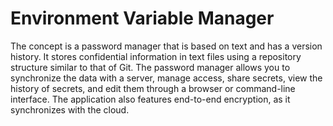# Environment Variable Manager

The concept is a password manager that is based on text and has a version history. It stores confidential information in text files using a repository structure similar to that of Git. The password manager allows you to synchronize the data with a server, manage access, share secrets, view the history of secrets, and edit them through a browser or command-line interface. The application also features end-to-end encryption, as it synchronizes with the cloud.
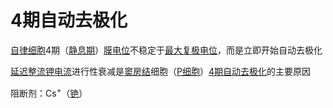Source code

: # 4期自动去极化

[自律细胞](自律细胞.md)4期（[静息期](静息期.md)）[膜电位](膜电位.md)不稳定于[最大复极电位](最大复极电位.md)，而是立即开始自动去极化

[延迟整流钾电流](延迟整流钾电流.md)进行性衰减是[窦房结](窦房结.md)细胞（[P细胞](P细胞.md)）[4期自动去极化](4期自动去极化.md)的主要原因

阻断剂：Cs<sup>+</sup>（[铯](铯.md)）
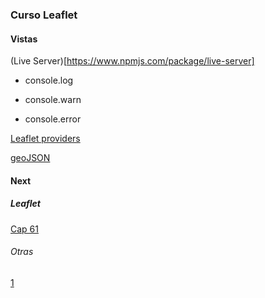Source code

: ### Curso Leaflet

#### Vistas

(Live Server)[https://www.npmjs.com/package/live-server]

* console.log

* console.warn

* console.error


[Leaflet providers](https://github.com/leaflet-extras/leaflet-providers)

[geoJSON](http://geojson.io/#map=2/0/20)

#### Next

##### Leaflet

[Cap 61](https://www.udemy.com/course/leaflet-crea-mapas-interactivos-para-la-web/learn/lecture/36643516#overview)

###### Otras
[1](https://www.adictosaltrabajo.com/2016/06/22/mapas-interactivos-con-leaflet-js/)
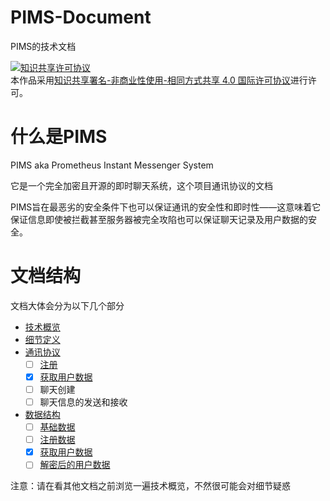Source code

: # PIMS-Document
PIMS的技术文档

<a rel="license" href="http://creativecommons.org/licenses/by-nc-sa/4.0/"><img alt="知识共享许可协议" style="border-width:0" src="https://i.creativecommons.org/l/by-nc-sa/4.0/88x31.png" /></a><br />本作品采用<a rel="license" href="http://creativecommons.org/licenses/by-nc-sa/4.0/">知识共享署名-非商业性使用-相同方式共享 4.0 国际许可协议</a>进行许可。

# 什么是PIMS
PIMS aka Prometheus Instant Messenger System

它是一个完全加密且开源的即时聊天系统，这个项目通讯协议的文档

PIMS旨在最恶劣的安全条件下也可以保证通讯的安全性和即时性——这意味着它保证信息即使被拦截甚至服务器被完全攻陷也可以保证聊天记录及用户数据的安全。

# 文档结构
文档大体会分为以下几个部分

- [技术概览](overview.md)
- [细节定义](defines.md)
- [通讯协议](protocol)
    - [ ] [注册](protocol/create-user.md)
    - [x] [获取用户数据](protocol/get-user-data.md)
    - [ ] 聊天创建
    - [ ] 聊天信息的发送和接收
- [数据结构](struct)
    - [ ] [基础数据](struct/basic.md)
    - [ ] [注册数据](struct/register.md)
    - [x] [获取用户数据](struct/get-user-data.md)
    - [ ] [解密后的用户数据](struct/user-data-decrypted.md)

注意：请在看其他文档之前浏览一遍技术概览，不然很可能会对细节疑惑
========
(TASK TO CARRY OUT): Look for the line with "- [通讯协议](protocol)" in the listing above. Print it and each later line exactly, ending with the last line.

(ANSWER SECTION):
- [通讯协议](protocol)
    - [ ] [注册](protocol/create-user.md)
    - [x] [获取用户数据](protocol/get-user-data.md)
    - [ ] 聊天创建
    - [ ] 聊天信息的发送和接收
- [数据结构](struct)
    - [ ] [基础数据](struct/basic.md)
    - [ ] [注册数据](struct/register.md)
    - [x] [获取用户数据](struct/get-user-data.md)
    - [ ] [解密后的用户数据](struct/user-data-decrypted.md)

注意：请在看其他文档之前浏览一遍技术概览，不然很可能会对细节疑惑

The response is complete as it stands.